▶ [TASK ITEM]
Each line that contains the word "Метод" is to be copied from the records below.

********

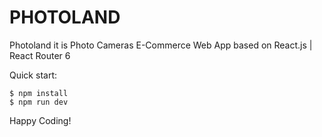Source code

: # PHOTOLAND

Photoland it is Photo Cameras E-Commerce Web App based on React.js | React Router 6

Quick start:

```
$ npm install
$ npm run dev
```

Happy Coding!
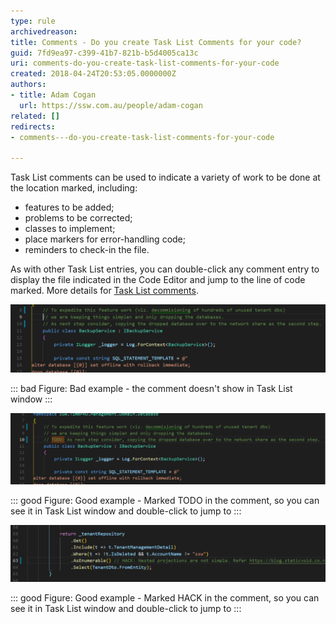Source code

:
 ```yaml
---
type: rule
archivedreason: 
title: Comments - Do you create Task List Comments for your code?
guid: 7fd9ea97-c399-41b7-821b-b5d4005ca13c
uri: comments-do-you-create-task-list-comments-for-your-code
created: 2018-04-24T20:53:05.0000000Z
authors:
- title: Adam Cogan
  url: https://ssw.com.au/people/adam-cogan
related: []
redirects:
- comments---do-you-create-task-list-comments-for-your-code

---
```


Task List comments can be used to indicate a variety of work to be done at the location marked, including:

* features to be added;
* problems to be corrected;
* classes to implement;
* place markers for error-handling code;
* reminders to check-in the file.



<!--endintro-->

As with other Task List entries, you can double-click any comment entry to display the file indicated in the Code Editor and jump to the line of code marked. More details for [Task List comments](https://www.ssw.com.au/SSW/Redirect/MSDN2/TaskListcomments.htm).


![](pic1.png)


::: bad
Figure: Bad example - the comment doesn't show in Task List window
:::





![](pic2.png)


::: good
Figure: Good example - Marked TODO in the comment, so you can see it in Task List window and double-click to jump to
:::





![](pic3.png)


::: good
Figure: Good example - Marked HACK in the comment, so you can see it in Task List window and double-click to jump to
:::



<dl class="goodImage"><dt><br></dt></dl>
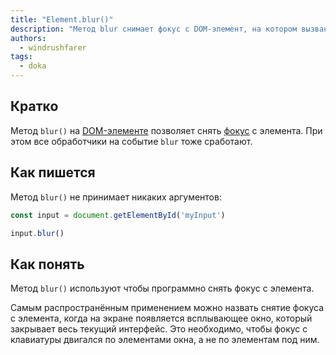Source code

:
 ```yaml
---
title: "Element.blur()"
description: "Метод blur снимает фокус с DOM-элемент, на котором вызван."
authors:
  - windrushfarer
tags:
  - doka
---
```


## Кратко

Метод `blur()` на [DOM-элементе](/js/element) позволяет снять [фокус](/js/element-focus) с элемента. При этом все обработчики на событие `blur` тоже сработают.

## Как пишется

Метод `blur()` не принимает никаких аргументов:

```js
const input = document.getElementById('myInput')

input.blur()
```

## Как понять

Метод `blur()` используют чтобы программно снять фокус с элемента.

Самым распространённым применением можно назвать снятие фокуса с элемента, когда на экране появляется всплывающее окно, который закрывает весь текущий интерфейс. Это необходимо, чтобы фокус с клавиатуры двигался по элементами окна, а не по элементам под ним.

********

▶ [TASK RESPONSE]
description: "Метод blur снимает фокус с DOM-элемент, на котором вызван."
Метод `blur()` на [DOM-элементе](/js/element) позволяет снять [фокус](/js/element-focus) с элемента. При этом все обработчики на событие `blur` тоже сработают.
Метод `blur()` не принимает никаких аргументов:
Метод `blur()` используют чтобы программно снять фокус с элемента.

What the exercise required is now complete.